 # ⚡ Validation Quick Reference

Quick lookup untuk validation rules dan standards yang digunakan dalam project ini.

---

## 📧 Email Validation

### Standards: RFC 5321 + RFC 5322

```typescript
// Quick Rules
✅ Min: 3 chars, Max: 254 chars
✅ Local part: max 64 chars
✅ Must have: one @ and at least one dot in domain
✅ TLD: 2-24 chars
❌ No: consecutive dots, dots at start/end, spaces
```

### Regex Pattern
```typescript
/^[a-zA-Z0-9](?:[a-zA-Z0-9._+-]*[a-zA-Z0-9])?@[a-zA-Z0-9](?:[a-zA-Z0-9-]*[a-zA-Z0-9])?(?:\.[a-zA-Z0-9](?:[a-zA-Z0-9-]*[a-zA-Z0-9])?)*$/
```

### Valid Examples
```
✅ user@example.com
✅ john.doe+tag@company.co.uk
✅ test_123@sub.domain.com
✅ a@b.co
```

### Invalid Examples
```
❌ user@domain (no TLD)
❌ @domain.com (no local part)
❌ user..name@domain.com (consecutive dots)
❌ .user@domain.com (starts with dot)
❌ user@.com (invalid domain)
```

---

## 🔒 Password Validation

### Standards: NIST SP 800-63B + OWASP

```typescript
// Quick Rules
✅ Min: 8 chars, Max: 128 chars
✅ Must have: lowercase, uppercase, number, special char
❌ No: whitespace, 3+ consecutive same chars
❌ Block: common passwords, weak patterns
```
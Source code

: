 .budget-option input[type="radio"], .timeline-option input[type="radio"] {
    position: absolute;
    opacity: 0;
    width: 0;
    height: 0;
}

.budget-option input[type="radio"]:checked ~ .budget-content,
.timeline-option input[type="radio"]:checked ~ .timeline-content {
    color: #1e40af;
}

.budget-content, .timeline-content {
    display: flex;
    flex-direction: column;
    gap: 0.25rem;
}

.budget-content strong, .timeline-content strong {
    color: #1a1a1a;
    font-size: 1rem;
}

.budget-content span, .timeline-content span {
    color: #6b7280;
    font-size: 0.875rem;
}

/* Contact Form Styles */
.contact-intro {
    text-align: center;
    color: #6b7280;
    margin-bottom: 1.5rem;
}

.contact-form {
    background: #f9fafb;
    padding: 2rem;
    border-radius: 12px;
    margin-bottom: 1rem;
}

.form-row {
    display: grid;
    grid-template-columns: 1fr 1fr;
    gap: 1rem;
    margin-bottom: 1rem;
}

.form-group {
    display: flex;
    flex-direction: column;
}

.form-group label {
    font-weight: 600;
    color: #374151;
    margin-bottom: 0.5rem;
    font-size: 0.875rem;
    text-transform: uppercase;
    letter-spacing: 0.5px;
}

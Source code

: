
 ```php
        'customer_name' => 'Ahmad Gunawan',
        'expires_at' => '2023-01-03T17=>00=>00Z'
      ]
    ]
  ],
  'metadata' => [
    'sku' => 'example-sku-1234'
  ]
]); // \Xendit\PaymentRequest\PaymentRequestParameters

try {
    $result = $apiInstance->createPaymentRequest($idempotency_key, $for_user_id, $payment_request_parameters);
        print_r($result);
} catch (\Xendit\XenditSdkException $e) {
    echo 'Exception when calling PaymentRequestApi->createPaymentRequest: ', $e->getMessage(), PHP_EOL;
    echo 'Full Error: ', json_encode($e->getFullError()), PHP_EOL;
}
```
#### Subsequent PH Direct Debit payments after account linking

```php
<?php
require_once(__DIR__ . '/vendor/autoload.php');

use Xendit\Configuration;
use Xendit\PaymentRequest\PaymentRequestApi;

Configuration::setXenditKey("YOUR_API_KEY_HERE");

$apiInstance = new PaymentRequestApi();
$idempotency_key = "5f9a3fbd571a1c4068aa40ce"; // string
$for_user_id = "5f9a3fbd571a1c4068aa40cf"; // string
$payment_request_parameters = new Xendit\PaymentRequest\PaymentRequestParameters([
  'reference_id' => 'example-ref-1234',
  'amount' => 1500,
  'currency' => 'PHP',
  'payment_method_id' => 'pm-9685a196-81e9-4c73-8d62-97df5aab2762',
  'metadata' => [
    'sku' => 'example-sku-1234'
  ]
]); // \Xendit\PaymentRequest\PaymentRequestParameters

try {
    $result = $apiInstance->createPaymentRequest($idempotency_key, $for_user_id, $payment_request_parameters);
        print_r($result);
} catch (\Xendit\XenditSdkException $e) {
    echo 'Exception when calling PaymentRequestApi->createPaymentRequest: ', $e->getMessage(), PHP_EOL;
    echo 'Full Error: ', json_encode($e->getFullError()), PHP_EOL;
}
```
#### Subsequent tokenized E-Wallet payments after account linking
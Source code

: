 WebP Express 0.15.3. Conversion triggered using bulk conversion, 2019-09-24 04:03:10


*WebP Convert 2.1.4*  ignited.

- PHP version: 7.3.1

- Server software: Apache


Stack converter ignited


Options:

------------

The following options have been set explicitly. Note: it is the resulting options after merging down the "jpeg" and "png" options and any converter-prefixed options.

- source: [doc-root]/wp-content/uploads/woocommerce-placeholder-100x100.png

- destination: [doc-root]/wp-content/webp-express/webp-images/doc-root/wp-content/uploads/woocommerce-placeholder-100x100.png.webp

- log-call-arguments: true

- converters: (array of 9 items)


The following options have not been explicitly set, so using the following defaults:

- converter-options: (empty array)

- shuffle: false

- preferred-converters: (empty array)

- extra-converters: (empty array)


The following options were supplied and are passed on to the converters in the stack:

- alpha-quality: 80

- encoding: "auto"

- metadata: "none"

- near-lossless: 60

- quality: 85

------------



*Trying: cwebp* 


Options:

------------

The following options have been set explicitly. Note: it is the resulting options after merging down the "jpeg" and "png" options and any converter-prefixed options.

Aim of the exercise
Each line of the records above, from the first through the one containing "color: #374151;", is to be retyped exactly; no other line belongs.

Task solution
 # ⚡ Validation Quick Reference

Quick lookup untuk validation rules dan standards yang digunakan dalam project ini.

---

## 📧 Email Validation

### Standards: RFC 5321 + RFC 5322

```typescript
// Quick Rules
✅ Min: 3 chars, Max: 254 chars
✅ Local part: max 64 chars
✅ Must have: one @ and at least one dot in domain
✅ TLD: 2-24 chars
❌ No: consecutive dots, dots at start/end, spaces
```

### Regex Pattern
```typescript
/^[a-zA-Z0-9](?:[a-zA-Z0-9._+-]*[a-zA-Z0-9])?@[a-zA-Z0-9](?:[a-zA-Z0-9-]*[a-zA-Z0-9])?(?:\.[a-zA-Z0-9](?:[a-zA-Z0-9-]*[a-zA-Z0-9])?)*$/
```

### Valid Examples
```
✅ user@example.com
✅ john.doe+tag@company.co.uk
✅ test_123@sub.domain.com
✅ a@b.co
```

### Invalid Examples
```
❌ user@domain (no TLD)
❌ @domain.com (no local part)
❌ user..name@domain.com (consecutive dots)
❌ .user@domain.com (starts with dot)
❌ user@.com (invalid domain)
```

---

## 🔒 Password Validation

### Standards: NIST SP 800-63B + OWASP

```typescript
// Quick Rules
✅ Min: 8 chars, Max: 128 chars
✅ Must have: lowercase, uppercase, number, special char
❌ No: whitespace, 3+ consecutive same chars
❌ Block: common passwords, weak patterns
```
Source code

: .budget-option input[type="radio"], .timeline-option input[type="radio"] {
    position: absolute;
    opacity: 0;
    width: 0;
    height: 0;
}

.budget-option input[type="radio"]:checked ~ .budget-content,
.timeline-option input[type="radio"]:checked ~ .timeline-content {
    color: #1e40af;
}

.budget-content, .timeline-content {
    display: flex;
    flex-direction: column;
    gap: 0.25rem;
}

.budget-content strong, .timeline-content strong {
    color: #1a1a1a;
    font-size: 1rem;
}

.budget-content span, .timeline-content span {
    color: #6b7280;
    font-size: 0.875rem;
}

/* Contact Form Styles */
.contact-intro {
    text-align: center;
    color: #6b7280;
    margin-bottom: 1.5rem;
}

.contact-form {
    background: #f9fafb;
    padding: 2rem;
    border-radius: 12px;
    margin-bottom: 1rem;
}

.form-row {
    display: grid;
    grid-template-columns: 1fr 1fr;
    gap: 1rem;
    margin-bottom: 1rem;
}

.form-group {
    display: flex;
    flex-direction: column;
}

.form-group label {
    font-weight: 600;
    color: #374151;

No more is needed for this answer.